La flora era muy tupida y la humedad casi se podía beber en vaso. Flores de vivos colores comenzaban a abrirse, percibiendo que el astro rey pronto dispensaría sus rayos. Los soldados llegaban al arroyo que corría en medio de la quebrada y se disponían a vadearlo. El batallón de Huamán avanzaba a corta distancia y a veces se hacían señas. Todo parecía ir bien, aunque de todas maneras al cruzar el lugar y llegar a la planicie, iniciaría la batalla.
Wichaq observó con atención los árboles que tenía delante. El sector más propicio para subir la quebrada y llegar a la cima era otra suerte de mini barranco —más despejado de vegetación— que tributaba su hilo de agua a la saliente más grande, por la cual se podía alcanzar con mayor rapidez la parte superior.
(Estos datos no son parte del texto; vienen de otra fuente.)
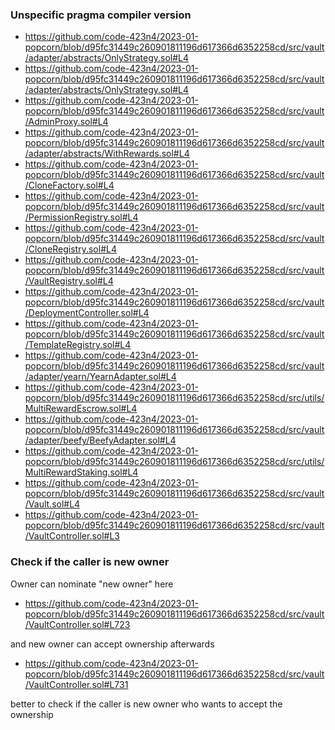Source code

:### Unspecific pragma compiler version

- https://github.com/code-423n4/2023-01-popcorn/blob/d95fc31449c260901811196d617366d6352258cd/src/vault/adapter/abstracts/OnlyStrategy.sol#L4
- https://github.com/code-423n4/2023-01-popcorn/blob/d95fc31449c260901811196d617366d6352258cd/src/vault/adapter/abstracts/OnlyStrategy.sol#L4
- https://github.com/code-423n4/2023-01-popcorn/blob/d95fc31449c260901811196d617366d6352258cd/src/vault/AdminProxy.sol#L4
- https://github.com/code-423n4/2023-01-popcorn/blob/d95fc31449c260901811196d617366d6352258cd/src/vault/adapter/abstracts/WithRewards.sol#L4
- https://github.com/code-423n4/2023-01-popcorn/blob/d95fc31449c260901811196d617366d6352258cd/src/vault/CloneFactory.sol#L4
- https://github.com/code-423n4/2023-01-popcorn/blob/d95fc31449c260901811196d617366d6352258cd/src/vault/PermissionRegistry.sol#L4
- https://github.com/code-423n4/2023-01-popcorn/blob/d95fc31449c260901811196d617366d6352258cd/src/vault/CloneRegistry.sol#L4
- https://github.com/code-423n4/2023-01-popcorn/blob/d95fc31449c260901811196d617366d6352258cd/src/vault/VaultRegistry.sol#L4
- https://github.com/code-423n4/2023-01-popcorn/blob/d95fc31449c260901811196d617366d6352258cd/src/vault/DeploymentController.sol#L4
- https://github.com/code-423n4/2023-01-popcorn/blob/d95fc31449c260901811196d617366d6352258cd/src/vault/TemplateRegistry.sol#L4
- https://github.com/code-423n4/2023-01-popcorn/blob/d95fc31449c260901811196d617366d6352258cd/src/vault/adapter/yearn/YearnAdapter.sol#L4
- https://github.com/code-423n4/2023-01-popcorn/blob/d95fc31449c260901811196d617366d6352258cd/src/utils/MultiRewardEscrow.sol#L4
- https://github.com/code-423n4/2023-01-popcorn/blob/d95fc31449c260901811196d617366d6352258cd/src/vault/adapter/beefy/BeefyAdapter.sol#L4
- https://github.com/code-423n4/2023-01-popcorn/blob/d95fc31449c260901811196d617366d6352258cd/src/utils/MultiRewardStaking.sol#L4
- https://github.com/code-423n4/2023-01-popcorn/blob/d95fc31449c260901811196d617366d6352258cd/src/vault/Vault.sol#L4
- https://github.com/code-423n4/2023-01-popcorn/blob/d95fc31449c260901811196d617366d6352258cd/src/vault/VaultController.sol#L3

### Check if the caller is new owner

 Owner can nominate "new owner" here
- https://github.com/code-423n4/2023-01-popcorn/blob/d95fc31449c260901811196d617366d6352258cd/src/vault/VaultController.sol#L723

and new owner can accept ownership afterwards
- https://github.com/code-423n4/2023-01-popcorn/blob/d95fc31449c260901811196d617366d6352258cd/src/vault/VaultController.sol#L731

better to check if the caller is new owner who wants to accept the ownership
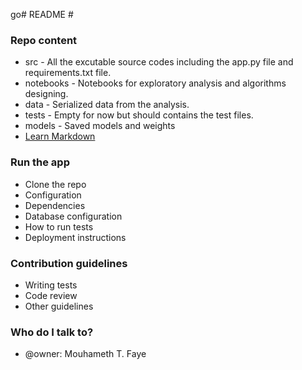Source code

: go# README #



### Repo content ###

* src - All the excutable source codes including the app.py file and requirements.txt file.
* notebooks - Notebooks for exploratory analysis and algorithms designing.
* data - Serialized data from the analysis.
* tests - Empty for now but should contains the test files.
* models - Saved models and weights
* [Learn Markdown](https://bitbucket.org/tutorials/markdowndemo)

### Run the app ###

* Clone the repo 
* Configuration
* Dependencies
* Database configuration
* How to run tests
* Deployment instructions

### Contribution guidelines ###

* Writing tests
* Code review
* Other guidelines

### Who do I talk to? ###

* @owner: Mouhameth T. Faye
Aunque habían untado sus cuerpos con resinas de hierbas, los mosquitos de ese ambiente húmedo aun así intentaban picarlos, teniendo que espantarlos. Debían tener cuidado: algunos de esos bichejos eran agentes de malos espíritus y provocaban crudas enfermedades. Sin embargo, otra cosa llamó la atención de los oficiales: Huamán llegó cerca de Wichaq, y hablando muy bajo apuntó a una estructura que se veía en la cima.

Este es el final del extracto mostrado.